Pull every line containing the word "Silicon" from the records.

------ Records for the task

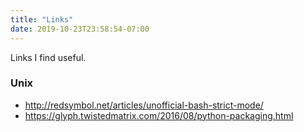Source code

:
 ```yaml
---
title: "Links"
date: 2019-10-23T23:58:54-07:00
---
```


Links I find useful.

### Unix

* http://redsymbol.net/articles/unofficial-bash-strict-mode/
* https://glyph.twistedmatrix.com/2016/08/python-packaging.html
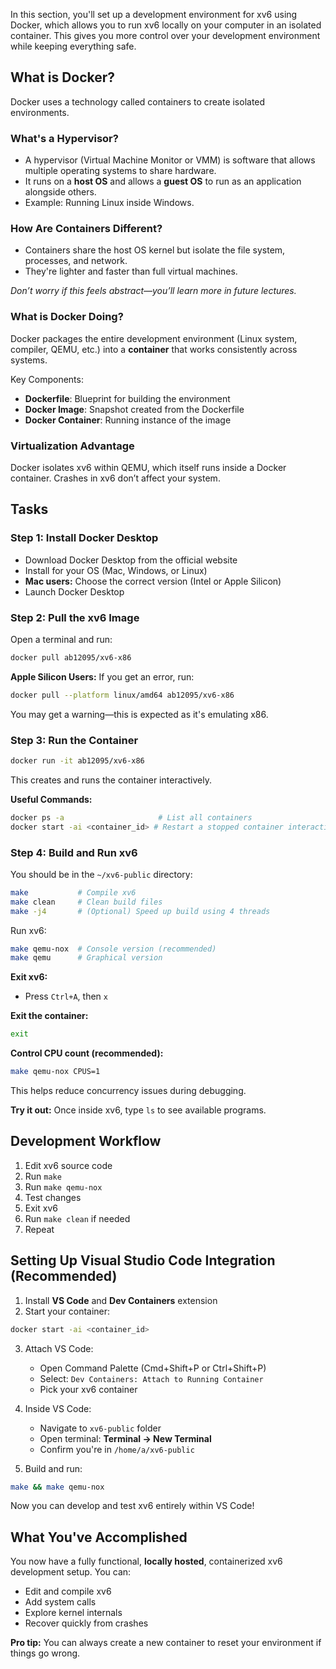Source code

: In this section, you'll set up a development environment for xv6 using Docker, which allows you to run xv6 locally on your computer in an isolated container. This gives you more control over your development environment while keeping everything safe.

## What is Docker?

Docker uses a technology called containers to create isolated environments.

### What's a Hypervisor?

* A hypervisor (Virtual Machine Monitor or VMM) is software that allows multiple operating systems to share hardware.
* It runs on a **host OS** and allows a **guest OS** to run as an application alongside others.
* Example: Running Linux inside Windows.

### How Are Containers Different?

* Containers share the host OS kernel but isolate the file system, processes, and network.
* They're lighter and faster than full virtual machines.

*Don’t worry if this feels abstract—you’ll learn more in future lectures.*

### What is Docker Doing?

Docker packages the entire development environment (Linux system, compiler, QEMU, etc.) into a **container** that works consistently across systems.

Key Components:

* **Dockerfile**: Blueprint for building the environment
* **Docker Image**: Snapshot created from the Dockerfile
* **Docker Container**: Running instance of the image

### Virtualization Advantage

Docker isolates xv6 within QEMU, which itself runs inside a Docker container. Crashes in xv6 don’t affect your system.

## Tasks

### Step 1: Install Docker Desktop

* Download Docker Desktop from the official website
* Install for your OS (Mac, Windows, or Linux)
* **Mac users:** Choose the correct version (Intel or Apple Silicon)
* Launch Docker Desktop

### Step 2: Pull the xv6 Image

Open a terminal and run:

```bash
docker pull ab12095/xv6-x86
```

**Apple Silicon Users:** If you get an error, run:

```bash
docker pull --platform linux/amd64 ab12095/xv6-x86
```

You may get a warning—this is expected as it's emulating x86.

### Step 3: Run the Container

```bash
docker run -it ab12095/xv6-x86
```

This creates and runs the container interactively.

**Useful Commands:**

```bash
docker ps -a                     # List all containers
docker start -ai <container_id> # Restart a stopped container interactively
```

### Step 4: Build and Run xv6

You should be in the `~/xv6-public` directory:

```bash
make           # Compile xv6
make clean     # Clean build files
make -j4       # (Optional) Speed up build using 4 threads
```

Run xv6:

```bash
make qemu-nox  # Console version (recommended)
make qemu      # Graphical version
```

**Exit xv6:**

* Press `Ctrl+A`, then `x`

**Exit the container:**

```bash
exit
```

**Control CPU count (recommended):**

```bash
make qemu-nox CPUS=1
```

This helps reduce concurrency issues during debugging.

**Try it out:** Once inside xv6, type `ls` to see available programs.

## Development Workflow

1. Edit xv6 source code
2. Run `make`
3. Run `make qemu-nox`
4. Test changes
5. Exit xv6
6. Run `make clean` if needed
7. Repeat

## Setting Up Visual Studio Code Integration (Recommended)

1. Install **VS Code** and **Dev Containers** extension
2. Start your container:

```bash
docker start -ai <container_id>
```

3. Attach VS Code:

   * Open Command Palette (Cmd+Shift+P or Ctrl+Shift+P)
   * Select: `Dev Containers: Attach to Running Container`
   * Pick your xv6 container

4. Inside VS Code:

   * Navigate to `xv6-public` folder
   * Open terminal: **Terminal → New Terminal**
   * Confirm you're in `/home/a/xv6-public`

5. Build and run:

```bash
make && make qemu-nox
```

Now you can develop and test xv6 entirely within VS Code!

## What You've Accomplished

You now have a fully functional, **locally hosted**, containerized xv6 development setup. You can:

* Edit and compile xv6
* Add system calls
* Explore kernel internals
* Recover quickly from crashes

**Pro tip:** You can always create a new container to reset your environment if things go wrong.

------------

> _Your response_:
* **Mac users:** Choose the correct version (Intel or Apple Silicon)
**Apple Silicon Users:** If you get an error, run:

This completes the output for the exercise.